In deze zaak, die is behandeld door het Gerechtshof Den Haag, betreft het een verwijzing na een arrest van de Hoge Raad van 13 april 2012. De belanghebbende, [X] te [Z], had bezwaar gemaakt tegen navorderingsaanslagen in de inkomstenbelasting en de premie volksverzekeringen over de jaren 1990 tot en met 1997, alsook tegen boetebeschikkingen over de jaren 1998 tot en met 2000. De inspecteur had eerder de navorderingsaanslagen en boetebeschikkingen gehandhaafd, maar na de uitspraak van het Gerechtshof Amsterdam op 10 februari 2011, waarin de uitspraken van de inspecteur werden vernietigd, werd de zaak in cassatie gebracht.

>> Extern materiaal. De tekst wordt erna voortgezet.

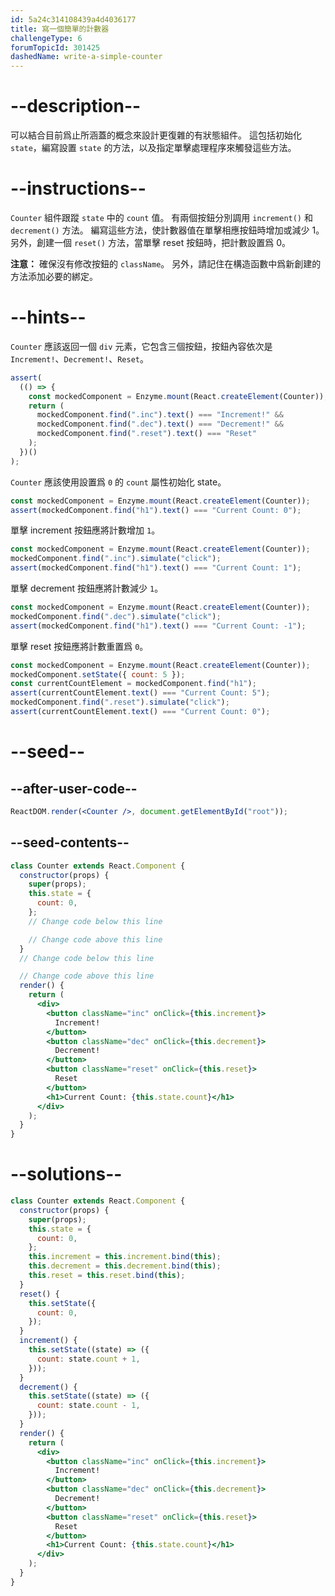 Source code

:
 ```yaml
---
id: 5a24c314108439a4d4036177
title: 寫一個簡單的計數器
challengeType: 6
forumTopicId: 301425
dashedName: write-a-simple-counter
---
```


# --description--

可以結合目前爲止所涵蓋的概念來設計更復雜的有狀態組件。 這包括初始化 `state`，編寫設置 `state` 的方法，以及指定單擊處理程序來觸發這些方法。

# --instructions--

`Counter` 組件跟蹤 `state` 中的 `count` 值。 有兩個按鈕分別調用 `increment()` 和 `decrement()` 方法。 編寫這些方法，使計數器值在單擊相應按鈕時增加或減少 1。 另外，創建一個 `reset()` 方法，當單擊 reset 按鈕時，把計數設置爲 0。

**注意：** 確保沒有修改按鈕的 `className`。 另外，請記住在構造函數中爲新創建的方法添加必要的綁定。

# --hints--

`Counter` 應該返回一個 `div` 元素，它包含三個按鈕，按鈕內容依次是 `Increment!`、`Decrement!`、`Reset`。

```js
assert(
  (() => {
    const mockedComponent = Enzyme.mount(React.createElement(Counter));
    return (
      mockedComponent.find(".inc").text() === "Increment!" &&
      mockedComponent.find(".dec").text() === "Decrement!" &&
      mockedComponent.find(".reset").text() === "Reset"
    );
  })()
);
```

`Counter` 應該使用設置爲 `0` 的 `count` 屬性初始化 state。

```js
const mockedComponent = Enzyme.mount(React.createElement(Counter));
assert(mockedComponent.find("h1").text() === "Current Count: 0");
```

單擊 increment 按鈕應將計數增加 `1`。

```js
const mockedComponent = Enzyme.mount(React.createElement(Counter));
mockedComponent.find(".inc").simulate("click");
assert(mockedComponent.find("h1").text() === "Current Count: 1");
```

單擊 decrement 按鈕應將計數減少 `1`。

```js
const mockedComponent = Enzyme.mount(React.createElement(Counter));
mockedComponent.find(".dec").simulate("click");
assert(mockedComponent.find("h1").text() === "Current Count: -1");
```

單擊 reset 按鈕應將計數重置爲 `0`。

```js
const mockedComponent = Enzyme.mount(React.createElement(Counter));
mockedComponent.setState({ count: 5 });
const currentCountElement = mockedComponent.find("h1");
assert(currentCountElement.text() === "Current Count: 5");
mockedComponent.find(".reset").simulate("click");
assert(currentCountElement.text() === "Current Count: 0");
```

# --seed--

## --after-user-code--

```jsx
ReactDOM.render(<Counter />, document.getElementById("root"));
```

## --seed-contents--

```jsx
class Counter extends React.Component {
  constructor(props) {
    super(props);
    this.state = {
      count: 0,
    };
    // Change code below this line

    // Change code above this line
  }
  // Change code below this line

  // Change code above this line
  render() {
    return (
      <div>
        <button className="inc" onClick={this.increment}>
          Increment!
        </button>
        <button className="dec" onClick={this.decrement}>
          Decrement!
        </button>
        <button className="reset" onClick={this.reset}>
          Reset
        </button>
        <h1>Current Count: {this.state.count}</h1>
      </div>
    );
  }
}
```

# --solutions--

```jsx
class Counter extends React.Component {
  constructor(props) {
    super(props);
    this.state = {
      count: 0,
    };
    this.increment = this.increment.bind(this);
    this.decrement = this.decrement.bind(this);
    this.reset = this.reset.bind(this);
  }
  reset() {
    this.setState({
      count: 0,
    });
  }
  increment() {
    this.setState((state) => ({
      count: state.count + 1,
    }));
  }
  decrement() {
    this.setState((state) => ({
      count: state.count - 1,
    }));
  }
  render() {
    return (
      <div>
        <button className="inc" onClick={this.increment}>
          Increment!
        </button>
        <button className="dec" onClick={this.decrement}>
          Decrement!
        </button>
        <button className="reset" onClick={this.reset}>
          Reset
        </button>
        <h1>Current Count: {this.state.count}</h1>
      </div>
    );
  }
}
```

De Hoge Raad verklaarde het beroep gegrond en verwees de zaak terug naar het Gerechtshof Den Haag voor verdere behandeling.

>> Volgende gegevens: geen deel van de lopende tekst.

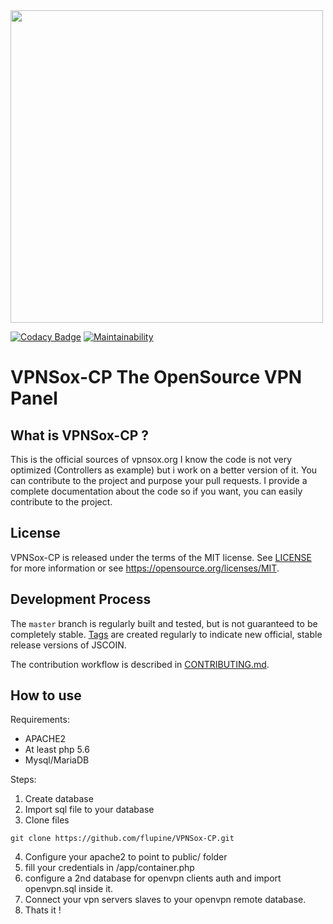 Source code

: <img src="https://imgur.com/a/6uYML" width="500" />

[![Codacy Badge](https://api.codacy.com/project/badge/Grade/c03de63aedd540d0b1ea4266e27e8ba2)](https://www.codacy.com/app/faurest.lupine/VPNSox-CP?utm_source=github.com&amp;utm_medium=referral&amp;utm_content=flupine/VPNSox-CP&amp;utm_campaign=Badge_Grade)
[![Maintainability](https://api.codeclimate.com/v1/badges/214ae6d482e32f08a756/maintainability)](https://codeclimate.com/github/flupine/VPNSox-CP/maintainability)

VPNSox-CP The OpenSource VPN Panel
=====================================

What is VPNSox-CP ?
----------------

This is the official sources of vpnsox.org
I know the code is not very optimized (Controllers as example) but i work on a better version of it.
You can contribute to the project and purpose your pull requests.
I provide a complete documentation about the code so if you want, you can easily contribute to the project.

License
-------

VPNSox-CP is released under the terms of the MIT license. See [LICENSE](LICENSE) for more
information or see https://opensource.org/licenses/MIT.

Development Process
-------------------

The `master` branch is regularly built and tested, but is not guaranteed to be
completely stable. [Tags](https://github.com/flupine/JSCOIN/tags) are created
regularly to indicate new official, stable release versions of JSCOIN.

The contribution workflow is described in [CONTRIBUTING.md](CONTRIBUTING.md).

How to use
-----------

Requirements:
- APACHE2
- At least php 5.6
- Mysql/MariaDB

Steps:
1) Create database 
2) Import sql file to your database
3) Clone files
```
git clone https://github.com/flupine/VPNSox-CP.git
```
4) Configure your apache2 to point to public/ folder
5) fill your credentials in /app/container.php
6) configure a 2nd database for openvpn clients auth and import openvpn.sql inside it.
7) Connect your vpn servers slaves to your openvpn remote database.
8) Thats it !

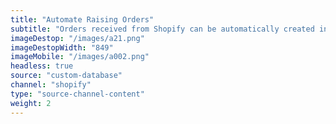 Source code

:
 ```yaml
---
title: "Automate Raising Orders"
subtitle: "Orders received from Shopify can be automatically created in your Custom Database."
imageDestop: "/images/a21.png"
imageDestopWidth: "849"
imageMobile: "/images/a002.png"
headless: true
source: "custom-database"
channel: "shopify"
type: "source-channel-content"
weight: 2
---
```

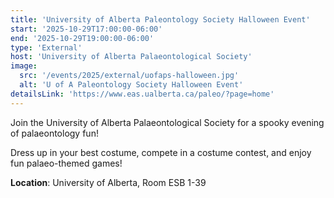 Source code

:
 ```yaml
---
title: 'University of Alberta Paleontology Society Halloween Event'
start: '2025-10-29T17:00:00-06:00'
end: '2025-10-29T19:00:00-06:00'
type: 'External'
host: 'University of Alberta Palaeontological Society'
image:
  src: '/events/2025/external/uofaps-halloween.jpg'
  alt: 'U of A Paleontology Society Halloween Event'
detailsLink: 'https://www.eas.ualberta.ca/paleo/?page=home'
---
```


Join the University of Alberta Palaeontological Society for a spooky evening of palaeontology fun!

Dress up in your best costume, compete in a costume contest, and enjoy fun palaeo-themed games!

**Location**: University of Alberta, Room ESB 1-39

Tijdens de mondelinge behandeling op 1 februari 2013 heeft de inspecteur aangegeven dat hij niet in staat was het bewijs te leveren dat volgens de maatstaven van het boeterecht vereist was. Hierdoor heeft hij zich verenigd met het standpunt van de belanghebbende dat de verhogingen en boeten moesten vervallen. Het Gerechtshof heeft vervolgens geoordeeld dat het beroep van de belanghebbende gegrond is en heeft de navorderingsaanslagen en boetebeschikkingen vernietigd, de verhogingen kwijtgescholden en de inspecteur veroordeeld in de proceskosten van de belanghebbende, vastgesteld op € 1.416.

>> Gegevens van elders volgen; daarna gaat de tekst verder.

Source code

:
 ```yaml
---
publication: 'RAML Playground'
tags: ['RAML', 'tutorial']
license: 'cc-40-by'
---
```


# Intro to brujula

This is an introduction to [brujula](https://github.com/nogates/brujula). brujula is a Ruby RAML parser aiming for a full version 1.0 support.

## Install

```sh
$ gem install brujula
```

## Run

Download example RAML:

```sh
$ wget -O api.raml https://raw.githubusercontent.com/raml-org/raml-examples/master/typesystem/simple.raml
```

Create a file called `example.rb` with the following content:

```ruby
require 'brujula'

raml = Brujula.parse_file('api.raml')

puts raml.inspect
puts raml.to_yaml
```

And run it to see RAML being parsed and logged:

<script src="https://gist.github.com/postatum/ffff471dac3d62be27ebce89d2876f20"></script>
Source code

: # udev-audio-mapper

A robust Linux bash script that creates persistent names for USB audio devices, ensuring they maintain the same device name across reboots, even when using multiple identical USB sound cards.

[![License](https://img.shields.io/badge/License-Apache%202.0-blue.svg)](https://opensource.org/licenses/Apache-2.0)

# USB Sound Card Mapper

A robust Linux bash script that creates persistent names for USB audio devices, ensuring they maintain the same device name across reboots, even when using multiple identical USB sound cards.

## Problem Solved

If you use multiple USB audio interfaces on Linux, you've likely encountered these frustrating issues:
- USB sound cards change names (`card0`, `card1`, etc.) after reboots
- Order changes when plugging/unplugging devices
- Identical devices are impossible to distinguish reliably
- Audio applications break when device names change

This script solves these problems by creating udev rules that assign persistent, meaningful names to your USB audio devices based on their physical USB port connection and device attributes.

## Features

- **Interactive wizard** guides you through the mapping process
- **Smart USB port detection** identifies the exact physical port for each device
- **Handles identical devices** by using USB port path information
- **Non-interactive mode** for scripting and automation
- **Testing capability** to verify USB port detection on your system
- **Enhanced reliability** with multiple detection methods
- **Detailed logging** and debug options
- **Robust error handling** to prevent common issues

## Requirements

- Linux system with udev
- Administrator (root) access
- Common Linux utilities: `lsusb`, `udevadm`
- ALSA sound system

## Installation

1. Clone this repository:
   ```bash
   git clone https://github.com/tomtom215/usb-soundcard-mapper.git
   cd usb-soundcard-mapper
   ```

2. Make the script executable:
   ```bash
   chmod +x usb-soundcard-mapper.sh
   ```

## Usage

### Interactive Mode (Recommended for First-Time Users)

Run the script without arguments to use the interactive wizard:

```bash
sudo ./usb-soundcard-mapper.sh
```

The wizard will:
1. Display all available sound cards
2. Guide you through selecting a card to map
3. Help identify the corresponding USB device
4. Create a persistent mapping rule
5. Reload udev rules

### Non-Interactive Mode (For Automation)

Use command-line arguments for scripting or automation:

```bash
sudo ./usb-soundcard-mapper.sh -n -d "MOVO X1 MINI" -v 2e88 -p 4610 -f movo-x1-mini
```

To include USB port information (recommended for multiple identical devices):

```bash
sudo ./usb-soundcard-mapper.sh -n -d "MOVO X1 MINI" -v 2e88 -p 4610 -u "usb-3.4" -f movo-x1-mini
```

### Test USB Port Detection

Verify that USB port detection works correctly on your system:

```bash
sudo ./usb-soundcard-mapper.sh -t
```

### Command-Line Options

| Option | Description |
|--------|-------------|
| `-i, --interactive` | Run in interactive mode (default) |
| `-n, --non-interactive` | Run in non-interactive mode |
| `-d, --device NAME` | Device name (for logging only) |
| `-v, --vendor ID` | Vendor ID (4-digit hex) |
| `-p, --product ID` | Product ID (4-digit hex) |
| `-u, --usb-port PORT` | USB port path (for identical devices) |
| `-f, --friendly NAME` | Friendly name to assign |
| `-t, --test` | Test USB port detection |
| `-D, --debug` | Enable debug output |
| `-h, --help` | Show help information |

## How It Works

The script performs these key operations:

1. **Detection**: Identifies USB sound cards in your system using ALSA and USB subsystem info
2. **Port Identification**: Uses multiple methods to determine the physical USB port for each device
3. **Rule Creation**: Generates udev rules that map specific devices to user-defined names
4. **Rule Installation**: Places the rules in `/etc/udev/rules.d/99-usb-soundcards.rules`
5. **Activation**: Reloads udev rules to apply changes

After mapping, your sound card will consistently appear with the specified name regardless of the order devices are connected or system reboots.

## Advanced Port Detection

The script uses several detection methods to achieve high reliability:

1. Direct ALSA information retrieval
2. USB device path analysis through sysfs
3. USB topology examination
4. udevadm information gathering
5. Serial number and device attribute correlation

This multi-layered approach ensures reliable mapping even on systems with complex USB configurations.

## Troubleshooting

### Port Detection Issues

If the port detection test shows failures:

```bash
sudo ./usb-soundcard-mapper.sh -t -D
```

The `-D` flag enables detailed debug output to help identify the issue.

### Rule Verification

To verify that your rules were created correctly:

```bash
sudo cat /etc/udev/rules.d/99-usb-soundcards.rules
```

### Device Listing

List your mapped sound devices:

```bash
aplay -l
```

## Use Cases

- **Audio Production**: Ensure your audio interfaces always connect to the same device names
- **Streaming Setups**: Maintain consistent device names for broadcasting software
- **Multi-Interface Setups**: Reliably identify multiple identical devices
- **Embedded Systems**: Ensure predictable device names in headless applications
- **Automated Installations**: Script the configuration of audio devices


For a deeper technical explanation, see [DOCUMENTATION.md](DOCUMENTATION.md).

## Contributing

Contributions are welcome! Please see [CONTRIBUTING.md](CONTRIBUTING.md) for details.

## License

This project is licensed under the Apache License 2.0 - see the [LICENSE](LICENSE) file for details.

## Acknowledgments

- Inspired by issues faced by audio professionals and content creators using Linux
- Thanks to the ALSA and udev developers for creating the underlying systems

Het Hof heeft ook het verzoek van de belanghebbende om schadevergoeding wegens overschrijding van de redelijke termijn afgewezen, omdat deze termijn niet was overschreden sinds het verwijzingsarrest. De uitspraak is op 26 april 2013 in het openbaar uitgesproken en partijen zijn geïnformeerd over hun recht om binnen zes weken beroep in cassatie in te stellen bij de Hoge Raad der Nederlanden.